Regie: Tom Shankland, Drehbuch: Harry und Jack Williams, Musik: Dominik Scherrer
Darsteller:
James Nesbitt, Tchéky Karyo, Frances O'Connor, Jason Flemyng, Saïd Taghmaoui,
Anastasia Hille, Arsher Ali, Ken Stott, Émilie Dequenne, Titus De Voogdt, Eric
Godon, Astrid Whettnall, Jean-François Wolff, Anamaria Marinca, Johan Leysen, Diana Quick, Joséphine
de La Baume, Oliver Hunt
Samstag, 1. Juli 2006: Kurz bevor am Abend bei der
Fußball-Weltmeisterschaft in Deutschland das Viertelfinale Brasilien gegen Frankreich ansteht, strandet die britische Familie Hughes auf der Fahrt in
den Urlaub als Folge einer Autopanne in der französischen Kleinstadt Chalons du
Bois. Eigentlich halb so wild, immerhin finden sie Unterkunft in der netten
kleinen Pension von Sylvie Deloix (Astrid Whettnall, "In the Name of the Son") und ihrem Mann Alain (Jean-François Wolff, "Das brandneue Testament") und während die Franzosen in einer nahegelegenen Poolbar
allesamt gebannt das Fußballspiel verfolgen, kann der fünfjährige Ollie (Oliver
Hunt) mit seinem Vater Tony (James Nesbitt, Zwerg Bofur in "Der Hobbit") ausgiebig und völlig ungestört seiner Schwimmleidenschaft
nachgehen. Als Tony an der überfüllten Bar Getränke kaufen will, verliert er im Gedränge
Ollie – und findet ihn nicht wieder! Als eine ausführliche Suchaktion
der lokalen Polizei keinen Erfolg zeitigt, geht man davon aus, daß Ollie
wohl entführt wurde. Der erfahrene Spezialist Julien Baptiste (Tchéky Karyo,
"Belle und Sebastian") übernimmt die Ermittlungen, doch trotz vielversprechender Spuren bleibt Ollie verschwunden. Acht Jahre später
taucht Tony Hughes wieder in Chalons du Bois auf, da er im Internet ein Foto
gefunden hat, auf dem jemand Ollies unverwechselbaren Schal trägt, den dieser bei
seinem Verschwinden dabei hatte. Für die Polizei und speziell den vor der
Wiederwahl stehenden Ermittlungsrichter Georges (Eric Godon, "Nichts zu
verzollen") reicht das nicht aus, um den Fall wieder zu öffnen, doch der
inzwischen pensionierte Julien glaubt Tony und hilft ihm bei weiteren
Nachforschungen zum Schicksal des kleinen Ollie …
Kritik:
In den 1990er Jahre war der in der Türkei geborene Franzose
Tchéky Karyo ein richtig großer europäischer Kinostar. Schon 1990 brachte ihm
seine Hauptrolle in Luc Bessons "Nikita" den Durchbruch, auf den
zahlreiche mal mehr, mal weniger große Rollen sowohl in Europa ("1492 – Die
Eroberung des Paradieses", "Nostradamus", "Crying
Freeman", "Dobermann", "Johanna von Orleans", "James Bond – Goldeneye",
"Der König tanzt", "Mathilde –
Eine große Liebe") als auch in Hollywood ("Bad Boys", "Der
Patriot", "The Core") folgten. Dabei zeichnete Karyo sich
auch dadurch aus, daß er sowohl als Held als auch als Bösewicht überzeugte.

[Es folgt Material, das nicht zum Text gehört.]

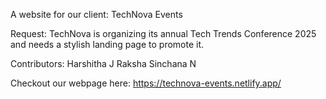 A website for our client:
TechNova Events

Request:
TechNova is organizing its annual Tech Trends Conference 2025 and needs a stylish landing page to promote it.

Contributors:
Harshitha J
Raksha
Sinchana N

Checkout our webpage here:
https://technova-events.netlify.app/

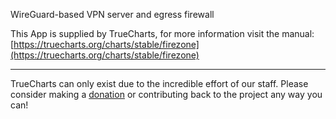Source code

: WireGuard-based VPN server and egress firewall

This App is supplied by TrueCharts, for more information visit the manual: [https://truecharts.org/charts/stable/firezone](https://truecharts.org/charts/stable/firezone)

---

TrueCharts can only exist due to the incredible effort of our staff.
Please consider making a [donation](https://truecharts.org/sponsor) or contributing back to the project any way you can!
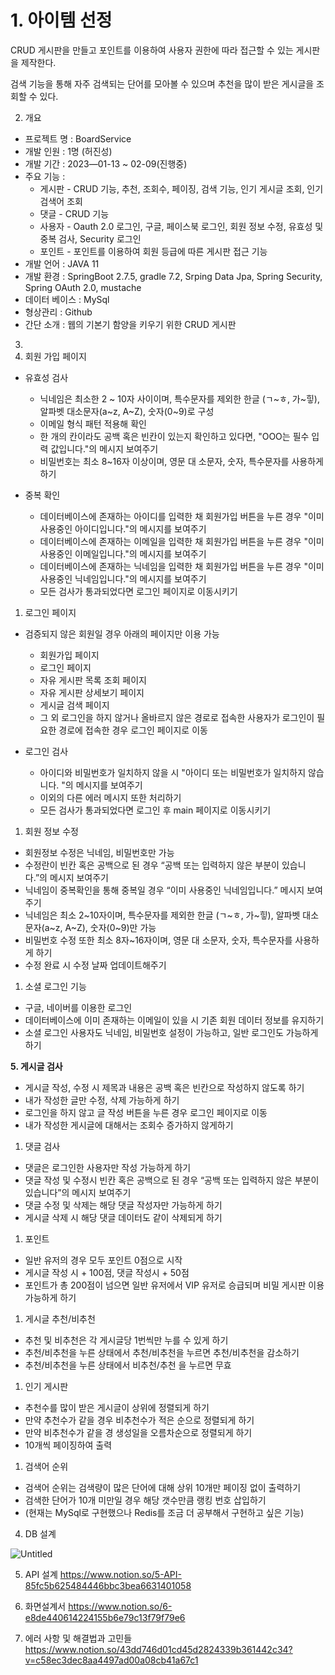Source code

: # 1. 아이템 선정

CRUD 게시판을 만들고 포인트를 이용하여 사용자 권한에 따라 접근할 수 있는 게시판을 제작한다.

검색 기능을 통해 자주 검색되는 단어를 모아볼 수 있으며 추천을 많이 받은 게시글을 조회할 수 있다.

2. 개요
- 프로젝트 명 : BoardService
- 개발 인원 : 1명 (허진성)
- 개발 기간 : 2023—01-13 ~ 02-09(진행중)
- 주요 기능 :
    - 게시판 - CRUD 기능, 추천, 조회수, 페이징, 검색 기능, 인기 게시글 조회, 인기 검색어 조회
    - 댓글 - CRUD 기능
    - 사용자 - Oauth 2.0 로그인, 구글, 페이스북 로그인, 회원 정보 수정, 유효성 및 중복 검사, Security 로그인
    - 포인트 - 포인트를 이용하여 회원 등급에 따른 게시판 접근 기능
- 개발 언어 : JAVA 11
- 개발 환경 : SpringBoot 2.7.5, gradle 7.2, Srping Data Jpa, Spring Security, Spring OAuth 2.0, mustache
- 데이터 베이스 : MySql
- 형상관리 : Github
- 간단 소개 : 웹의 기본기 함양을 키우기 위한 CRUD 게시판

3. 
1. 회원 가입 페이지
- 유효성 검사
    - 닉네임은 최소한 2 ~ 10자 사이이며, 특수문자를 제외한 한글 (ㄱ~ㅎ, 가~힣), 알파벳 대소문자(a~z, A~Z), 숫자(0~9)로 구성
    - 이메일 형식 패턴 적용해 확인
    - 한 개의 칸이라도 공백 혹은 빈칸이 있는지 확인하고 있다면, "OOO는 필수 입력 값입니다."의 메시지 보여주기
    - 비밀번호는 최소 8~16자 이상이며, 영문 대 소문자, 숫자, 특수문자를 사용하게 하기
    
- 중복 확인
    - 데이터베이스에 존재하는 아이디를 입력한 채 회원가입 버튼을 누른 경우 "이미 사용중인 아이디입니다."의 메시지를 보여주기
    - 데이터베이스에 존재하는 이메일을 입력한 채 회원가입 버튼을 누른 경우 "이미 사용중인 이메일입니다."의 메시지를 보여주기
    - 데이터베이스에 존재하는 닉네임을 입력한 채 회원가입 버튼을 누른 경우 "이미 사용중인 닉네임입니다."의 메시지를 보여주기
    - 모든 검사가 통과되었다면 로그인 페이지로 이동시키기
    
1. 로그인 페이지
- 검증되지 않은 회원일 경우 아래의 페이지만 이용 가능
    - 회원가입 페이지
    - 로그인 페이지
    - 자유 게시판 목록 조회 페이지
    - 자유 게시판 상세보기 페이지
    - 게시글 검색 페이지
    - 그 외 로그인을 하지 않거나 올바르지 않은 경로로 접속한 사용자가 로그인이 필요한 경로에 접속한 경우 로그인 페이지로 이동
    
- 로그인 검사
    - 아이디와 비밀번호가 일치하지 않을 시 "아이디 또는 비밀번호가 일치하지 않습니다. "의 메시지를 보여주기
    - 이외의 다른 에러 메시지 또한 처리하기
    - 모든 검사가 통과되었다면 로그인 후 main 페이지로 이동시키기
    
1. 회원 정보 수정
- 회원정보 수정은 닉네임, 비밀번호만 가능
- 수정란이 빈칸 혹은 공백으로 된 경우 “공백 또는 입력하지 않은 부분이 있습니다.”의 메시지 보여주기
- 닉네임이 중복확인을 통해 중복일 경우 “이미 사용중인 닉네임입니다.” 메시지 보여주기
- 닉네임은 최소 2~10자이며, 특수문자를 제외한 한글 (ㄱ~ㅎ, 가~힣), 알파벳 대소문자(a~z, A~Z), 숫자(0~9)만 가능
- 비밀번호 수정 또한 최소 8자~16자이며, 영문 대 소문자, 숫자, 특수문자를 사용하게 하기
- 수정 완료 시 수정 날짜 업데이트해주기

1. 소셜 로그인 기능
- 구글, 네이버를 이용한 로그인
- 데이터베이스에 이미 존재하는 이메일이 있을 시 기존 회원 데이터 정보를 유지하기
- 소셜 로그인 사용자도 닉네임, 비밀번호 설정이 가능하고, 일반 로그인도 가능하게 하기
    
    

**5. 게시글 검사**

- 게시글 작성, 수정 시 제목과 내용은 공백 혹은 빈칸으로 작성하지 않도록 하기
- 내가 작성한 글만 수정, 삭제 가능하게 하기
- 로그인을 하지 않고 글 작성 버튼을 누른 경우 로그인 페이지로 이동
- 내가 작성한 게시글에 대해서는 조회수 증가하지 않게하기
    
    
1. 댓글 검사
- 댓글은 로그인한 사용자만 작성 가능하게 하기
- 댓글 작성 및 수정시 빈칸 혹은 공백으로 된 경우 “공백 또는 입력하지 않은 부분이 있습니다”의 메시지 보여주기
- 댓글 수정 및 삭제는 해당 댓글 작성자만 가능하게 하기
- 게시글 삭제 시 해당 댓글 데이터도 같이 삭제되게 하기

1. 포인트
- 일반 유저의 경우 모두 포인트 0점으로 시작
- 게시글 작성 시 + 100점, 댓글 작성시 + 50점
- 포인트가 총 200점이 넘으면 일반 유저에서 VIP 유저로 승급되며 비밀 게시판 이용 가능하게 하기

1. 게시글 추천/비추천
- 추천 및 비추천은 각 게시글당 1번씩만 누를 수 있게 하기
- 추천/비추천을 누른 상태에서 추천/비추천을 누르면 추천/비추천을 감소하기
- 추천/비추천을 누른 상태에서 비추천/추천 을 누르면 무효

1. 인기 게시판
- 추천수를 많이 받은 게시글이 상위에 정렬되게 하기
- 만약 추천수가 같을 경우 비추천수가 적은 순으로 정렬되게 하기
- 만약 비추천수가 같을 경 생성일을 오름차순으로 정렬되게 하기
- 10개씩 페이징하여 출력

1. 검색어 순위
- 검색어 순위는 검색량이 많은 단어에 대해 상위 10개만 페이징 없이 출력하기
- 검색한 단어가 10개 미만일 경우 해당 갯수만큼 랭킹 번호 삽입하기
- (현재는 MySql로 구현했으나 Redis를 조금 더 공부해서 구현하고 싶은 기능)

4. DB 설계

![Untitled](https://user-images.githubusercontent.com/61839458/217808842-ecdccaba-2bcc-4867-90e2-44310cfb1741.png)

5. API 설계
https://www.notion.so/5-API-85fc5b625484446bbc3bea6631401058

6. 화면설계서
https://www.notion.so/6-e8de440614224155b6e79c13f79f79e6

7. 에러 사항 및 해결법과 고민들
https://www.notion.so/43dd746d01cd45d2824339b361442c34?v=c58ec3dec8aa4497ad00a08cb41a67c1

Nach dem Jahrtausendwechsel war der beliebte Charakterdarsteller immer seltener
zu sehen, zumindest außerhalb seiner Heimat Frankreich. Da ich ihn stets sehr
gern gesehen habe, ist es eine tolle Nachricht für mich, daß er sich mit einer
Hauptrolle in dem bislang zwei Staffeln umfassenden britisch-französischen
Krimihighlight "The Missing" zurückmeldet. Denn ein Highlight ist es in der Tat, was die Autorenbrüder Jack und Harry Williams sich da ausgedacht
haben, erstklassig in Szene gesetzt vom TV-erfahrenen Tom Shankland
("Ripper Street", "The Leftovers", "House of
Cards") und mit einem Schauspielensemble ausgestattet, das seinesgleichen
sucht.
Die offensichtlichste Besonderheit von "The
Missing" ist, daß die Handlung auf zwei parallele Zeitebenen aufgeteilt ist.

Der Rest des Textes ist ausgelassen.